The proximate cause of my visit here is a conference on “Ronald Reagan and his Legacy for Europe,” by which is meant Eastern Europe. Though I was an invited speaker at the conference (a text of my remarks on “Reagan and the Media” can be found here , I figured I’d learn more about the subject from Poles than they would learn from me.
Reagan came to office like a refreshing breeze to the peoples of Eastern Europe, and he is a larger-than-life hero here. Eastern Europeans recognized Reagan’s potential early on. Lech Walesa, the leader of the Solidarity trade union, remarked to American reporters shortly after the election of 1980 that “Reagan was the only good candidate in your presidential campaign, and I knew he would win.”
Over and over again Poles today stress two things about Ronald Reagan. First, it was invigorating to hear for seemingly the first time an American president who was clear-headed about the nature of the Soviet Union. Reagan’s predecessors or both parties, drunk on détente, had demoralized the peoples of Eastern Europe with their philosophical accommodation with the Soviet Union. This ended with Reagan.

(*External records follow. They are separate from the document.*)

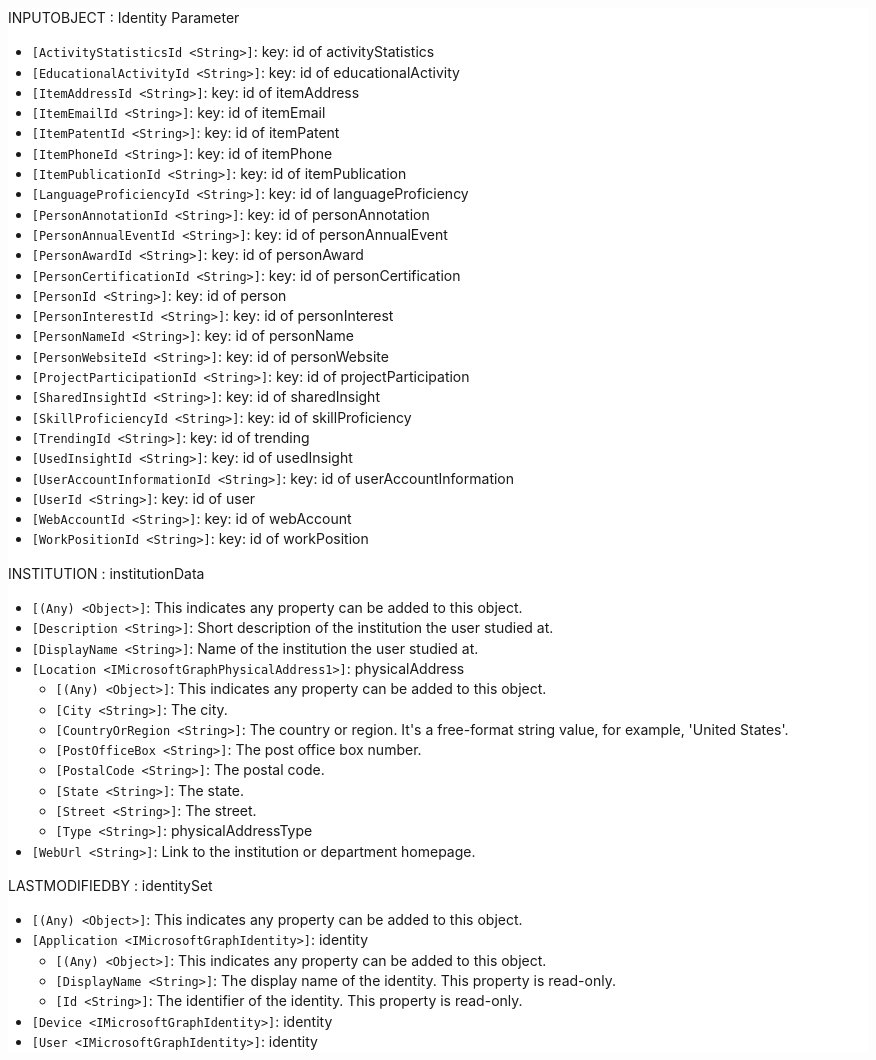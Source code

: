 INPUTOBJECT <IPeopleIdentity>: Identity Parameter
  - `[ActivityStatisticsId <String>]`: key: id of activityStatistics
  - `[EducationalActivityId <String>]`: key: id of educationalActivity
  - `[ItemAddressId <String>]`: key: id of itemAddress
  - `[ItemEmailId <String>]`: key: id of itemEmail
  - `[ItemPatentId <String>]`: key: id of itemPatent
  - `[ItemPhoneId <String>]`: key: id of itemPhone
  - `[ItemPublicationId <String>]`: key: id of itemPublication
  - `[LanguageProficiencyId <String>]`: key: id of languageProficiency
  - `[PersonAnnotationId <String>]`: key: id of personAnnotation
  - `[PersonAnnualEventId <String>]`: key: id of personAnnualEvent
  - `[PersonAwardId <String>]`: key: id of personAward
  - `[PersonCertificationId <String>]`: key: id of personCertification
  - `[PersonId <String>]`: key: id of person
  - `[PersonInterestId <String>]`: key: id of personInterest
  - `[PersonNameId <String>]`: key: id of personName
  - `[PersonWebsiteId <String>]`: key: id of personWebsite
  - `[ProjectParticipationId <String>]`: key: id of projectParticipation
  - `[SharedInsightId <String>]`: key: id of sharedInsight
  - `[SkillProficiencyId <String>]`: key: id of skillProficiency
  - `[TrendingId <String>]`: key: id of trending
  - `[UsedInsightId <String>]`: key: id of usedInsight
  - `[UserAccountInformationId <String>]`: key: id of userAccountInformation
  - `[UserId <String>]`: key: id of user
  - `[WebAccountId <String>]`: key: id of webAccount
  - `[WorkPositionId <String>]`: key: id of workPosition

INSTITUTION <IMicrosoftGraphInstitutionData>: institutionData
  - `[(Any) <Object>]`: This indicates any property can be added to this object.
  - `[Description <String>]`: Short description of the institution the user studied at.
  - `[DisplayName <String>]`: Name of the institution the user studied at.
  - `[Location <IMicrosoftGraphPhysicalAddress1>]`: physicalAddress
    - `[(Any) <Object>]`: This indicates any property can be added to this object.
    - `[City <String>]`: The city.
    - `[CountryOrRegion <String>]`: The country or region. It's a free-format string value, for example, 'United States'.
    - `[PostOfficeBox <String>]`: The post office box number.
    - `[PostalCode <String>]`: The postal code.
    - `[State <String>]`: The state.
    - `[Street <String>]`: The street.
    - `[Type <String>]`: physicalAddressType
  - `[WebUrl <String>]`: Link to the institution or department homepage.

LASTMODIFIEDBY <IMicrosoftGraphIdentitySet>: identitySet
  - `[(Any) <Object>]`: This indicates any property can be added to this object.
  - `[Application <IMicrosoftGraphIdentity>]`: identity
    - `[(Any) <Object>]`: This indicates any property can be added to this object.
    - `[DisplayName <String>]`: The display name of the identity. This property is read-only.
    - `[Id <String>]`: The identifier of the identity. This property is read-only.
  - `[Device <IMicrosoftGraphIdentity>]`: identity
  - `[User <IMicrosoftGraphIdentity>]`: identity
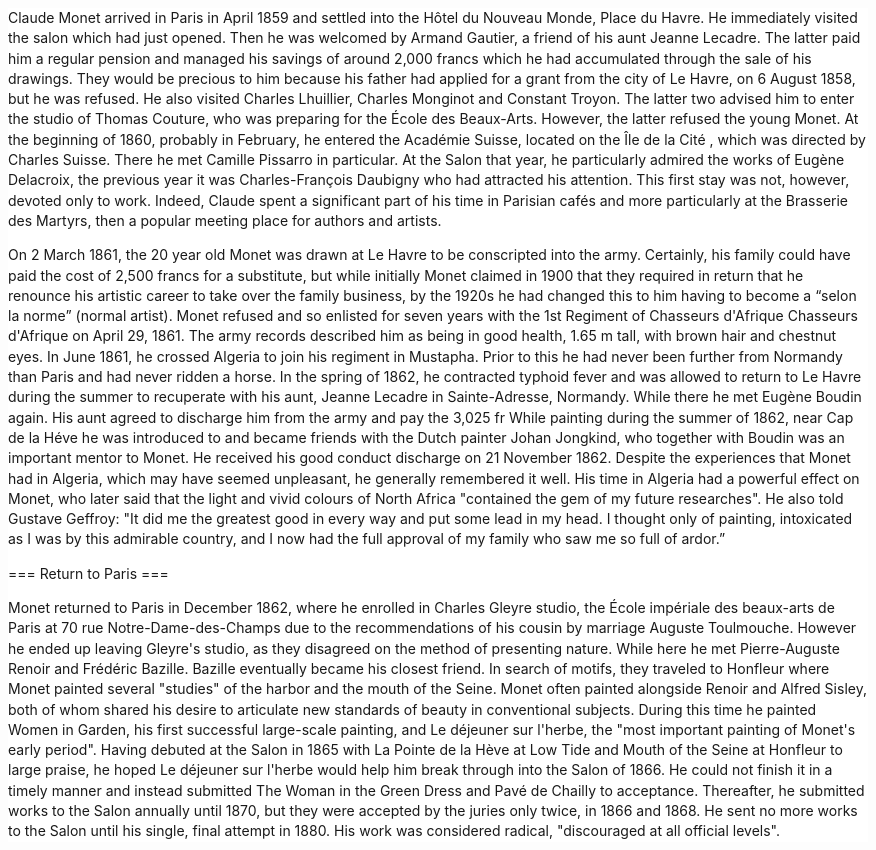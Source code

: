 Claude Monet arrived in Paris in April 1859 and settled into the Hôtel du Nouveau Monde, Place du Havre.  He immediately visited the salon which had just opened. Then he was welcomed by Armand Gautier, a friend of his aunt Jeanne Lecadre. The latter paid him a regular pension and managed his savings of around 2,000 francs which he had accumulated through the sale of his drawings. They would be precious to him because his father had applied for a grant from the city of Le Havre, on 6 August 1858, but he was refused. He also visited Charles Lhuillier, Charles Monginot and Constant Troyon. The latter two advised him to enter the studio of Thomas Couture, who was preparing for the École des Beaux-Arts. However, the latter refused the young Monet. At the beginning of 1860, probably in February, he entered the Académie Suisse, located on the Île de la Cité , which was directed by Charles Suisse. There he met Camille Pissarro in particular. At the  Salon that year, he particularly admired the works of Eugène Delacroix, the previous year it was Charles-François Daubigny who had attracted his attention. This first stay was not, however, devoted only to work. Indeed, Claude spent a significant part of his time in Parisian cafés and more particularly at the Brasserie des Martyrs, then a popular meeting place for authors and artists. 

On 2 March 1861, the 20 year old Monet was drawn at Le Havre to be  conscripted into the army.  Certainly, his family could have paid the cost of 2,500 francs for a substitute, but while initially Monet claimed in 1900 that they required in return that he renounce his artistic career to take over the family business, by the 1920s he had changed this to him having to become a “selon la norme” (normal artist).  Monet refused and so enlisted for seven years with the 1st Regiment  of  Chasseurs d'Afrique Chasseurs d'Afrique on April 29, 1861. The army records described him as being in good health, 1.65 m tall, with brown hair and chestnut eyes. In June 1861, he crossed  Algeria to join his regiment  in Mustapha. Prior to this he had never been further from Normandy than Paris and had never ridden a horse. In the spring of 1862, he contracted typhoid fever and was allowed to return to Le Havre during the summer to recuperate with his aunt, Jeanne Lecadre in Sainte-Adresse, Normandy. While there he met Eugène Boudin again. His aunt agreed to discharge him from the army and pay the 3,025 fr
While painting during the summer of 1862, near Cap de la Héve he was introduced to and became friends with the Dutch painter Johan Jongkind, who together with Boudin was an important mentor to Monet.  He received his good conduct discharge on 21 November 1862. Despite the experiences that Monet had in Algeria, which may have seemed unpleasant, he generally remembered it well. His time in Algeria had a powerful effect on Monet, who later said that the light and vivid colours of North Africa "contained the gem of my future researches". He also told Gustave Geffroy: "It did me the greatest good in every way and put some lead in my head. I thought only of painting, intoxicated as I was by this admirable country, and I now had the full approval of my family who saw me so full of ardor.”


=== Return to Paris ===

Monet returned to Paris in December 1862, where he  enrolled in Charles Gleyre studio, the École impériale des beaux-arts de Paris at 70 rue Notre-Dame-des-Champs due to the recommendations of his cousin by marriage Auguste Toulmouche. However he ended up leaving Gleyre's studio, as they disagreed on the method of presenting nature. While here he met Pierre-Auguste Renoir and Frédéric Bazille. Bazille eventually became his closest friend. In search of motifs, they traveled to Honfleur where Monet painted several "studies" of the harbor and the mouth of the Seine. Monet often painted alongside Renoir and Alfred Sisley, both of whom shared his desire to articulate new standards of beauty in conventional subjects.
During this time he painted Women in Garden, his first successful large-scale painting, and Le déjeuner sur l'herbe, the "most important painting of Monet's early period". Having debuted at the Salon in 1865 with La Pointe de la Hève at Low Tide and Mouth of the Seine at Honfleur to large praise, he hoped Le déjeuner sur l'herbe would help him break through into the Salon of 1866. He could not finish it in a timely manner and instead submitted The Woman in the Green Dress and Pavé de Chailly to acceptance. Thereafter, he submitted works to the Salon annually until 1870, but they were accepted by the juries only twice, in 1866 and 1868. He sent no more works to the Salon until his single, final attempt in 1880. His work was considered radical, "discouraged at all official levels".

Second, while the U.S. under Reagan covertly aided the Polish resistance to the Soviets, Reagan’s words were tantamount to deeds as well. Reagan’s famous “evil empire” speech, bitterly criticized by liberals in the United States, was a huge morale boost behind the Iron Curtain, where inmates of the Gulag reported that their treatment improved following the speech. The guards in the Gulag were apparently seized with fear that they were going to lose the Cold War.
Plans are afoot in Poland to name a town square after Reagan in a major city. Think of it as yet another corner of “Reagan Country.”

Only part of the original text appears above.